THE INPUT =
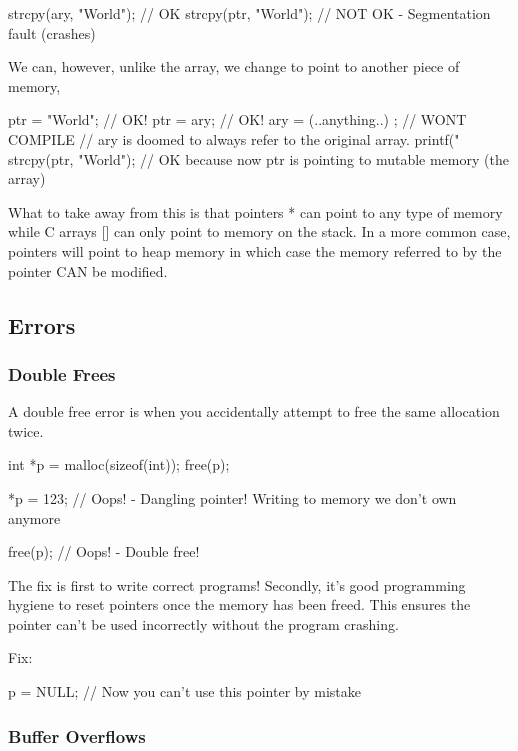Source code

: \begin{code}[language=C]
strcpy(ary, "World"); // OK
strcpy(ptr, "World"); // NOT OK - Segmentation fault (crashes)
\end{code}

We can, however, unlike the array, we change  to point to
another piece of memory,

\begin{code}[language=C]
ptr = "World"; // OK!
ptr = ary; // OK!
ary = (..anything..) ; // WONT COMPILE
// ary is doomed to always refer to the original array.
printf("%
strcpy(ptr, "World"); // OK because now ptr is pointing to mutable memory (the array)
\end{code}

What to take away from this is that pointers * can point to any type of memory while C arrays {[}{]} can only point to memory on the stack. In a more common case, pointers will point to heap memory in which case the memory referred to by the pointer CAN be modified.

\subsection{Errors}

\subsubsection{Double Frees}

A double free error is when you accidentally attempt to free the same allocation twice.

\begin{code}[language=C]
int *p = malloc(sizeof(int));
free(p);

*p = 123; // Oops! - Dangling pointer! Writing to memory we don't own anymore

free(p); // Oops! - Double free!
\end{code}

The fix is first to write correct programs! Secondly, it's good programming hygiene to reset pointers once the memory has been freed. This ensures the pointer can't be used incorrectly without the program crashing.

Fix:

\begin{code}[language=C]
p = NULL; // Now you can't use this pointer by mistake
\end{code}

\subsubsection{Buffer Overflows}

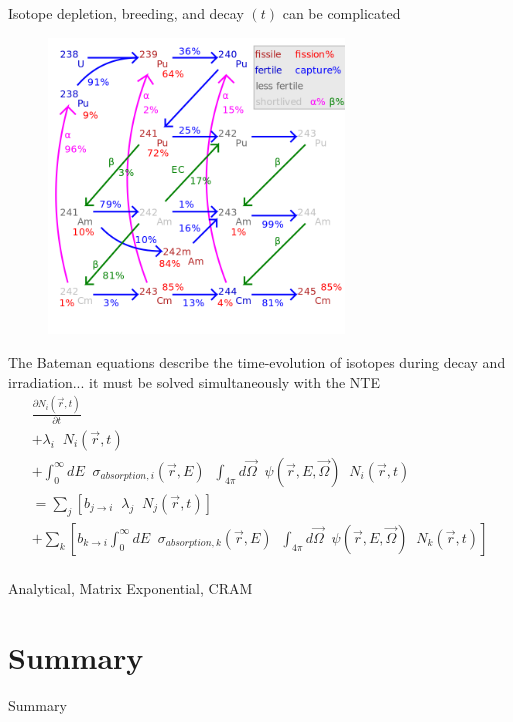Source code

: \documentclass{beamer}
\begin{document}
        \begin{frame}{Isotope depletion, breeding, and decay $(t)$ can be complicated}
            \begin{figure}
                \centering
                \includegraphics[width=0.7\textwidth]{./img/fuelCycle.png}
                \caption*{}
            \end{figure}
        \end{frame}

        \begin{frame}{The Bateman equations describe the time-evolution of isotopes during decay and irradiation}{... it must be solved simultaneously with the NTE}
            \begin{equation*}
                \begin{split}
                    \frac{\partial N_i(\vec r, t)}{\partial t} \\
                    + \lambda_i \; \; N_i(\vec r, t) \\
                    + \int_0^\infty \! \! \! \! dE \; \; \sigma_{absorption,i} ( \vec r, E) \; \; \int_{4\pi} \! \! \! \! d\vec\Omega \; \; \psi(\vec r, E, \vec \Omega) \; \; N_i(\vec r, t) \\
                    = \sum_j \left[ b_{j \rightarrow i} \; \; \lambda_j \; \; N_j(\vec r, t) \right] \\
                    + \sum_k \left[ b_{k \rightarrow i} \int_0^\infty \! \! \! \! dE \; \; \sigma_{absorption,k} ( \vec r, E) \; \; \int_{4\pi} \! \! \! \! d\vec\Omega \; \; \psi(\vec r, E, \vec \Omega) \; \; N_k(\vec r, t) \right] \\
                \end{split}
            \end{equation*}
        \end{frame}

        \begin{frame}{Analytical, Matrix Exponential, CRAM}
        \end{frame}

\section*{Summary}

    \begin{frame}{Summary}
    \end{frame}
\end{document}
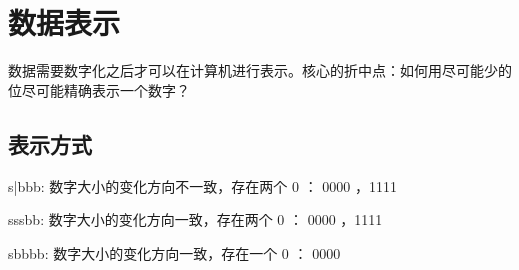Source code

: \documentclass[cn,11pt,chinese,black,simple]{../elegantbook}
\begin{document}
\fi 
\def\chapname{01num}

\chapter{数据表示}

数据需要数字化之后才可以在计算机进行表示。核心的折中点：如何用尽可能少的位尽可能精确表示一个数字？

\section{表示方式}

\begin{definition}[原码]
    {s|bbb}: 数字大小的变化方向不一致，存在两个 0 ： 0000 ，1111
\end{definition}

\begin{definition}[反码]
    {sssbb}: 数字大小的变化方向一致，存在两个 0 ： 0000 ，1111
\end{definition}

\begin{definition}[补码]
    {sbbbb}: 数字大小的变化方向一致，存在一个 0 ： 0000
\end{definition}



\let\chapname\undefined
\ifx\mainclass\undefined
\end{document}
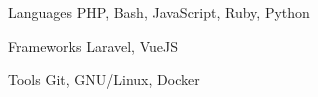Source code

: 
\begin{cvskills}
  \cvskill
    {Languages} %
    {PHP, Bash, JavaScript, Ruby, Python} %

  \cvskill
    {Frameworks} %
    {Laravel, VueJS} %

  \cvskill
    {Tools} %
    {Git, GNU/Linux, Docker} %
\end{cvskills}
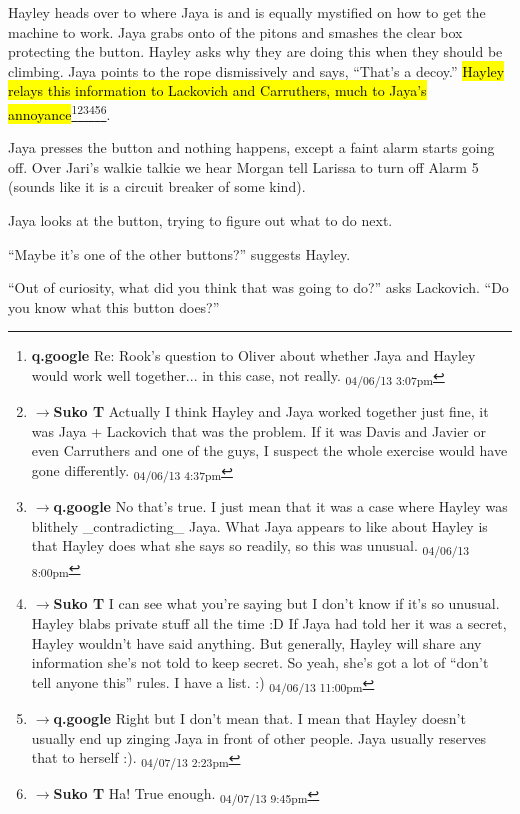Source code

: Hayley heads over to where Jaya is and is equally mystified on how to get the machine to work.  Jaya grabs onto of the pitons and smashes the clear box protecting the button.  Hayley asks why they are doing this when they should be climbing.  Jaya points to the rope dismissively and says, ``That's a decoy.''   \hl{Hayley relays this information to Lackovich and Carruthers, much to Jaya's annoyance}\footnote{\textbf{q.google }Re: Rook's question to Oliver about whether Jaya and Hayley would work well together... in this case, not really. \textsubscript{04/06/13 3:07pm}}\footnote{$\rightarrow$\textbf{Suko T }Actually I think Hayley and Jaya worked together just fine, it was Jaya + Lackovich that was the problem.  If it was Davis and Javier or even Carruthers and one of the guys, I suspect the whole exercise would have gone differently. \textsubscript{04/06/13 4:37pm}}\footnote{$\rightarrow$\textbf{q.google }No that's true.  I just mean that it was a case where Hayley was blithely \_contradicting\_ Jaya.  What Jaya appears to like about Hayley is that Hayley does what she says so readily, so this was unusual. \textsubscript{04/06/13 8:00pm}}\footnote{$\rightarrow$\textbf{Suko T }I can see what you're saying but I don't know if it's so unusual.  Hayley blabs private stuff all the time :D  If Jaya had told her it was a secret, Hayley wouldn't have said anything.  But generally, Hayley will share any information she's not told to keep secret.  So yeah, she's got a lot of ``don't tell anyone this'' rules.   I have a list. :) \textsubscript{04/06/13 11:00pm}}\footnote{$\rightarrow$\textbf{q.google }Right but I don't mean that.  I mean that Hayley doesn't usually end up zinging Jaya in front of other people.  Jaya usually reserves that to herself :). \textsubscript{04/07/13 2:23pm}}\footnote{$\rightarrow$\textbf{Suko T }Ha!  True enough. \textsubscript{04/07/13 9:45pm}}.



Jaya presses the button and nothing happens, except a faint alarm starts going off.  Over Jari's walkie talkie we hear Morgan tell Larissa to turn off Alarm 5 (sounds like it is a circuit breaker of some kind).



Jaya looks at the button, trying to figure out what to do next.

``Maybe it's one of the other buttons?'' suggests Hayley.

``Out of curiosity, what did you think that was going to do?'' asks Lackovich.  ``Do you know what this button does?''


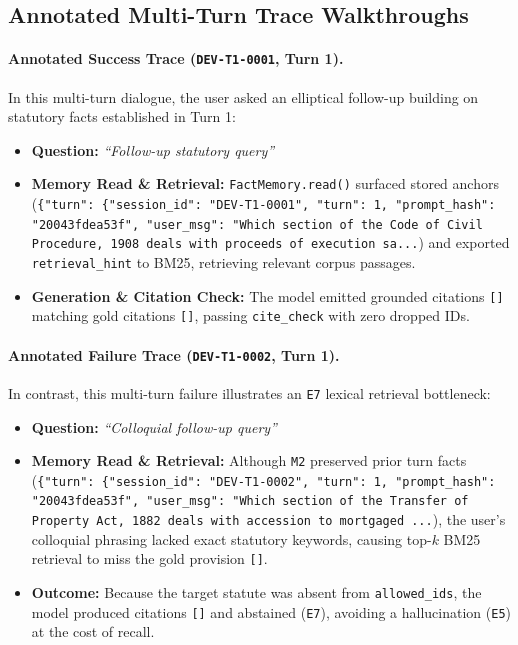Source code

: \documentclass[11pt]{article}
\begin{document}
\subsection{Annotated Multi-Turn Trace Walkthroughs}
\paragraph{Annotated Success Trace (\texttt{DEV-T1-0001}, Turn 1).}
In this multi-turn dialogue, the user asked an elliptical follow-up building on statutory facts established in Turn 1:
\begin{itemize}[leftmargin=*,nosep]
    \item \textbf{Question:} \emph{``Follow-up statutory query''}
    \item \textbf{Memory Read \& Retrieval:} \texttt{FactMemory.read()} surfaced stored anchors (\texttt{\{"turn": \{"session\_id": "DEV-T1-0001", "turn": 1, "prompt\_hash": "20043fdea53f", "user\_msg": "Which section of the Code of Civil Procedure, 1908 deals with proceeds of execution sa...}) and exported \texttt{retrieval\_hint} to BM25, retrieving relevant corpus passages.
    \item \textbf{Generation \& Citation Check:} The model emitted grounded citations \texttt{[]} matching gold citations \texttt{[]}, passing \texttt{cite\_check} with zero dropped IDs.
\end{itemize}

\paragraph{Annotated Failure Trace (\texttt{DEV-T1-0002}, Turn 1).}
In contrast, this multi-turn failure illustrates an \texttt{E7} lexical retrieval bottleneck:
\begin{itemize}[leftmargin=*,nosep]
    \item \textbf{Question:} \emph{``Colloquial follow-up query''}
    \item \textbf{Memory Read \& Retrieval:} Although \texttt{M2} preserved prior turn facts (\texttt{\{"turn": \{"session\_id": "DEV-T1-0002", "turn": 1, "prompt\_hash": "20043fdea53f", "user\_msg": "Which section of the Transfer of Property Act, 1882 deals with accession to mortgaged ...}), the user's colloquial phrasing lacked exact statutory keywords, causing top-$k$ BM25 retrieval to miss the gold provision \texttt{[]}.
    \item \textbf{Outcome:} Because the target statute was absent from \texttt{allowed\_ids}, the model produced citations \texttt{[]} and abstained (\texttt{E7}), avoiding a hallucination (\texttt{E5}) at the cost of recall.
\end{itemize}
\end{document}
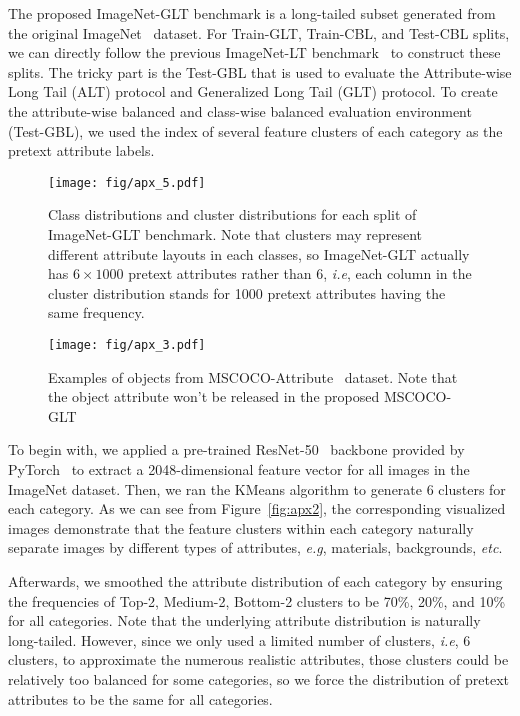 \documentclass{article}
\def\eg{\emph{e.g}} \def\Eg{\emph{E.g}}
\def\ie{\emph{i.e}} \def\Ie{\emph{I.e}}
\def\etc{\emph{etc}} \def\vs{\emph{vs}}
\begin{document}
The proposed ImageNet-GLT benchmark is a long-tailed subset generated from the original ImageNet~\cite{russakovsky2015imagenet} dataset. For Train-GLT, Train-CBL, and Test-CBL splits, we can directly follow the previous ImageNet-LT benchmark~\cite{liu2019large} to construct these splits. The tricky part is the Test-GBL that is used to evaluate the Attribute-wise Long Tail (ALT) protocol and Generalized Long Tail (GLT) protocol. To create the attribute-wise balanced and class-wise balanced evaluation environment (Test-GBL), we used the index of several feature clusters of each category as the pretext attribute labels. 


\begin{figure}
   \begin{minipage}[b]{1.0\linewidth}
   \centerline{\texttt{[image: fig/apx\_5.pdf]}}
   \end{minipage}
   \caption{Class distributions and cluster distributions for each split of ImageNet-GLT benchmark. Note that clusters may represent different attribute layouts in each classes, so ImageNet-GLT actually has $6 \times 1000$ pretext attributes rather than 6, \ie, each column in the cluster distribution stands for 1000 pretext attributes having the same frequency.}
   \label{fig:apx5} \end{figure}

\begin{figure}
   \begin{minipage}[b]{1.0\linewidth}
   \centerline{\texttt{[image: fig/apx\_3.pdf]}}
   \end{minipage}
   \caption{Examples of objects from MSCOCO-Attribute~\cite{patterson2016coco} dataset. Note that the object attribute won't be released in the proposed MSCOCO-GLT}
   \label{fig:axp3} \end{figure}


To begin with, we applied a pre-trained ResNet-50~\cite{he2016deep} backbone provided by PyTorch~\cite{NEURIPS2019_9015} to extract a 2048-dimensional feature vector for all images in the ImageNet dataset. Then, we ran the KMeans algorithm to generate 6 clusters for each category. As we can see from Figure~\ref{fig:apx2}, the corresponding visualized images demonstrate that the feature clusters within each category naturally separate images by different types of attributes, \eg, materials, backgrounds, \etc.

Afterwards, we smoothed the attribute distribution of each category by ensuring the frequencies of Top-2, Medium-2, Bottom-2 clusters to be 70\%, 20\%, and 10\% for all categories. Note that the underlying attribute distribution is naturally long-tailed. However, since we only used a limited number of clusters, \ie, 6 clusters, to approximate the numerous realistic attributes, those clusters could be relatively too balanced for some categories, so we force the distribution of pretext attributes to be the same for all categories. 
\end{document}
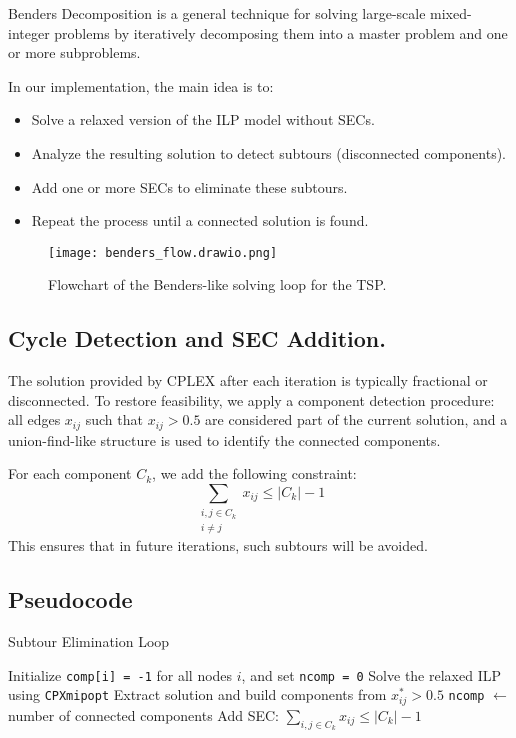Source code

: Benders Decomposition is a general technique for solving large-scale mixed-integer problems by iteratively decomposing them into a master problem and one or more subproblems. 

In our implementation, the main idea is to:
\begin{itemize}
    \item Solve a relaxed version of the ILP model without SECs.
    \item Analyze the resulting solution to detect subtours (disconnected components).
    \item Add one or more SECs to eliminate these subtours.
    \item Repeat the process until a connected solution is found.
\end{itemize}

\begin{figure}[H]
    \centering
    \texttt{[image: benders\_flow.drawio.png]}
    \caption{Flowchart of the Benders-like solving loop for the TSP.}
    \label{fig:benders_flowchart}
\end{figure}

\subsection{Cycle Detection and SEC Addition.}
The solution provided by CPLEX after each iteration is typically fractional or disconnected. To restore feasibility, we apply a component detection procedure: all edges \( x_{ij} \) such that \( x_{ij} > 0.5 \) are considered part of the current solution, and a union-find-like structure is used to identify the connected components.

For each component \( C_k \), we add the following constraint:
\[
\sum_{\substack{i,j \in C_k \\ i \neq j}} x_{ij} \leq |C_k| - 1
\]
This ensures that in future iterations, such subtours will be avoided.

\subsection{Pseudocode}
\begin{algorithm}[H]
\caption{Subtour Elimination Loop}
\begin{algorithmic}[1]
\State Initialize \texttt{comp[i] = -1} for all nodes $i$, and set \texttt{ncomp = 0}
\Repeat
    \State Solve the relaxed ILP using \texttt{CPXmipopt}
    \State Extract solution and build components from $x^*_{ij} > 0.5$
    \State \texttt{ncomp} $\gets$ number of connected components
            \State Add SEC: $\sum_{i,j \in C_k} x_{ij} \leq |C_k| - 1$
        \EndFor
    \EndIf
{}
\end{algorithmic}
\end{algorithm}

PROBLEM REQUIREMENTS =
What is the number of lines in the entries above that hold the string "存在两个"? Please state that number alone.

ANSWER FOR THE TASK =
2